FULL marks to the Lyric Hammersmith for reviving this Alice Childress play about interracial love in the American south during the early part of the last century. This is its first major production in the UK since it was written in 1962, and it’s certainly worth an outing, especially given the theatre’s mission “to tell stories that matter.”
 
Tracking the fortunes of Julia, who is black, and Herman, a hard-pressed white baker from the same town in South Carolina, it shows how they desperately try to keep their 10-year relationship alive in the face of hostility from both sides of the racial divide.
 
Forbidden to marry under state law, the couple attempt to advance plans to move to the relative freedom of the north — but find that circumstances, family ties and monetary considerations keep delaying the big day.
 
The premise is an interesting one, and the players, including Deborah Ayorinde making an impressive stage debut in a demanding role as Julia, do it justice. The caged and fence-bound set by Paul Wills, reflecting the prison-like quality of the backyard tenement to which Julia has retreated, as well as the confines of their relationship, sets the tone very effectively.
 
Ultimately, though, it’s not a play of great strength. The enjoyable and intriguing first act does most of the heavy lifting, leaving nothing much to explore in the second part, which more or less fizzles out despite the drama of its ending.
 
Of course the content raises plenty of issues to consider on the racial front, as well as something about gender and class.

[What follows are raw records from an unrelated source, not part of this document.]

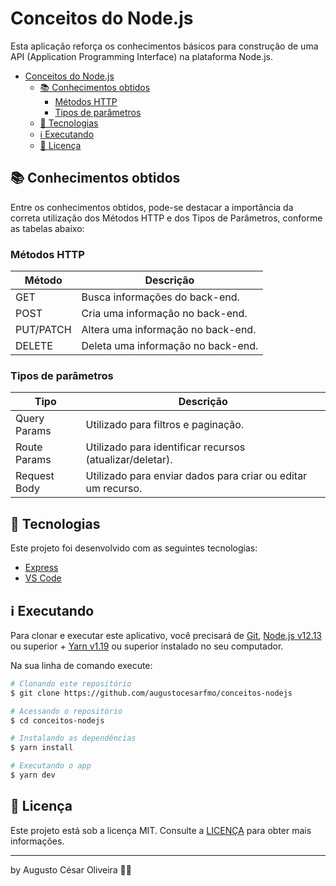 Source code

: # <span id="head1">Conceitos do Node.js</span>

Esta aplicação reforça os conhecimentos básicos para construção de uma API (Application Programming Interface) na plataforma Node.js.

- [Conceitos do Node.js](#head1)
	- [📚 Conhecimentos obtidos](#head2)
		- [Métodos HTTP](#head3)
		- [Tipos de parâmetros](#head4)
	- [🚀 Tecnologias](#head5)
	- [ℹ️ Executando](#head6)
	- [📝 Licença](#head7)
	
## <span id="head2">📚 Conhecimentos obtidos</span>

Entre os conhecimentos obtidos, pode-se destacar a importância da correta utilização dos Métodos HTTP e dos Tipos de Parâmetros, conforme as tabelas abaixo:

### <span id="head3">Métodos HTTP</span>

| Método    | Descrição                          |
| --------- | ---------------------------------- |
| GET       | Busca informações do back-end.     |
| POST      | Cria uma informação no back-end.   |
| PUT/PATCH | Altera uma informação no back-end. |
| DELETE    | Deleta uma informação no back-end. |

### <span id="head4">Tipos de parâmetros</span>

| Tipo         | Descrição                                                   |
| ------------ | ----------------------------------------------------------- |
| Query Params | Utilizado para filtros e paginação.                          |
| Route Params | Utilizado para identificar recursos (atualizar/deletar).     |
| Request Body | Utilizado para enviar dados para criar ou editar um recurso. |

## <span id="head5">🚀 Tecnologias</span>

Este projeto foi desenvolvido com as seguintes tecnologias:

- [Express](https://expressjs.com/)
- [VS Code][vc]

## <span id="head6">ℹ️ Executando</span>

Para clonar e executar este aplicativo, você precisará de [Git](https://git-scm.com), [Node.js v12.13][nodejs] ou superior + [Yarn v1.19][yarn] ou superior instalado no seu computador.

Na sua linha de comando execute:

```bash
# Clonando este repositório
$ git clone https://github.com/augustocesarfmo/conceitos-nodejs

# Acessando o repositório
$ cd conceitos-nodejs

# Instalando as dependências
$ yarn install

# Executando o app
$ yarn dev
```

## <span id="head7">📝 Licença</span>

Este projeto está sob a licença MIT. Consulte a [LICENÇA](https://github.com/fradeneto/devradar-mobile/blob/master/LICENSE) para obter mais informações.

---

by Augusto César Oliveira 👐🏼

[nodejs]: https://nodejs.org/
[yarn]: https://yarnpkg.com/
[vc]: https://code.visualstudio.com/
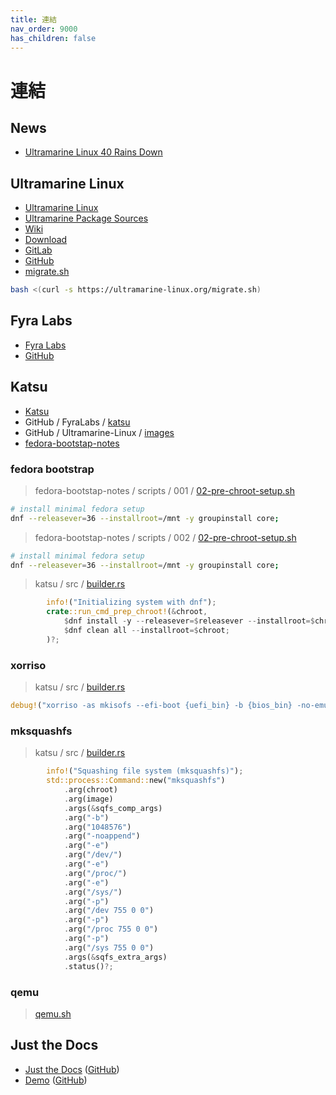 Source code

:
 ```yaml
---
title: 連結
nav_order: 9000
has_children: false
---
```



# 連結




## News

* [Ultramarine Linux 40 Rains Down](https://blog.fyralabs.com/ultramarine-40-release/)




## Ultramarine Linux

* [Ultramarine Linux](https://ultramarine-linux.org/)
* [Ultramarine Package Sources](https://github.com/Ultramarine-Linux/packages)
* [Wiki](https://wiki.ultramarine-linux.org/en/welcome/)
* [Download](https://ultramarine-linux.org/download/)
* [GitLab](https://gitlab.com/ultramarine-linux)
* [GitHub](https://github.com/Ultramarine-Linux)
* [migrate.sh](https://github.com/Ultramarine-Linux/website/blob/main/static/migrate.sh)

``` sh
bash <(curl -s https://ultramarine-linux.org/migrate.sh)
```




## Fyra Labs

* [Fyra Labs](https://fyralabs.com/)
* [GitHub](https://github.com/FyraLabs)



## Katsu

* [Katsu](https://developer.fyralabs.com/katsu)
* GitHub / FyraLabs / [katsu](https://github.com/FyraLabs/katsu)
* GitHub / Ultramarine-Linux /  [images](https://github.com/Ultramarine-Linux/images)
* [fedora-bootstap-notes](https://github.com/zpangwin/fedora-bootstap-notes/tree/main)


### fedora bootstrap

> fedora-bootstap-notes / scripts / 001 / [02-pre-chroot-setup.sh](https://github.com/zpangwin/fedora-bootstap-notes/blob/main/scripts/001/02-pre-chroot-setup.sh#L96-L97)

``` sh
# install minimal fedora setup
dnf --releasever=36 --installroot=/mnt -y groupinstall core;
```

> fedora-bootstap-notes / scripts / 002 / [02-pre-chroot-setup.sh](https://github.com/zpangwin/fedora-bootstap-notes/blob/main/scripts/002/02-pre-chroot-setup.sh#L113-L114)

``` sh
# install minimal fedora setup
dnf --releasever=36 --installroot=/mnt -y groupinstall core;
```


> katsu / src / [builder.rs](https://github.com/FyraLabs/katsu/blob/main/src/builder.rs#L361)

``` rust
		info!("Initializing system with dnf");
		crate::run_cmd_prep_chroot!(&chroot,
			$dnf install -y --releasever=$releasever --installroot=$chroot $[packages] $[options] 2>&1;
			$dnf clean all --installroot=$chroot;
		)?;
```



### xorriso

> katsu / src / [builder.rs](https://github.com/FyraLabs/katsu/blob/main/src/builder.rs#L807)

``` rust
debug!("xorriso -as mkisofs --efi-boot {uefi_bin} -b {bios_bin} -no-emul-boot -boot-load-size 4 -boot-info-table --efi-boot {uefi_bin} -efi-boot-part --efi-boot-image --protective-msdos-label {root} -volid KATSU-LIVEOS -o {image}", root = tree.display(), image = image.display());
```


### mksquashfs

> katsu / src / [builder.rs](https://github.com/FyraLabs/katsu/blob/main/src/builder.rs#L704)

``` rust
		info!("Squashing file system (mksquashfs)");
		std::process::Command::new("mksquashfs")
			.arg(chroot)
			.arg(image)
			.args(&sqfs_comp_args)
			.arg("-b")
			.arg("1048576")
			.arg("-noappend")
			.arg("-e")
			.arg("/dev/")
			.arg("-e")
			.arg("/proc/")
			.arg("-e")
			.arg("/sys/")
			.arg("-p")
			.arg("/dev 755 0 0")
			.arg("-p")
			.arg("/proc 755 0 0")
			.arg("-p")
			.arg("/sys 755 0 0")
			.args(&sqfs_extra_args)
			.status()?;

```


### qemu

> [qemu.sh](https://github.com/Ultramarine-Linux/images/blob/um41/qemu.sh)




## Just the Docs

* [Just the Docs](https://pmarsceill.github.io/just-the-docs/) ([GitHub](https://github.com/pmarsceill/just-the-docs))
* [Demo](https://pmarsceill.github.io/jtd-remote/) ([GitHub](https://github.com/pmarsceill/jtd-remote))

But from a modern British perspective it doesn’t quite “speak to now” as director Monique Touko suggests it might do in her programme notes.
 
Perhaps the most interesting and relevant section comes near the end, when, as things begin to fall apart, Julia berates Herman and his forebears for their racial sins while Herman cries plaintively: “But I didn’t do that!”
 
It’s an argument that still runs today, and one that neatly sums up the dilemma of how much we should blame on the one hand and accept responsibility on the other — of how much we can ignore the past in case it taints the future, but simultaneously focus on it as a way of informing our behaviour going forward.
 
The fact that Wedding Band is not always directly applicable to the UK in the 21st century is hardly a fault of the play itself; after all it was written for a different audience in different times. It should be easy enough to take what’s needed from it, at this distance, while relishing a good tale that’s decorated with nice elements of comedy.
 
Unfortunately, though, Childress’s storytelling is not quite robust enough to sustain the interest to the very end. In contrast to the drama and suspense at the interval, there was a rather flat feeling at the final curtain.